Exercise details. Please repeat the data exactly, leaving nothing out.

---- Given records

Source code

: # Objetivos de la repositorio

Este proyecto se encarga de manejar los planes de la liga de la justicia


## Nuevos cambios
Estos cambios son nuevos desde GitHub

--------

Answer below.
Source code

: # Objetivos de la repositorio

Este proyecto se encarga de manejar los planes de la liga de la justicia


## Nuevos cambios
Estos cambios son nuevos desde GitHub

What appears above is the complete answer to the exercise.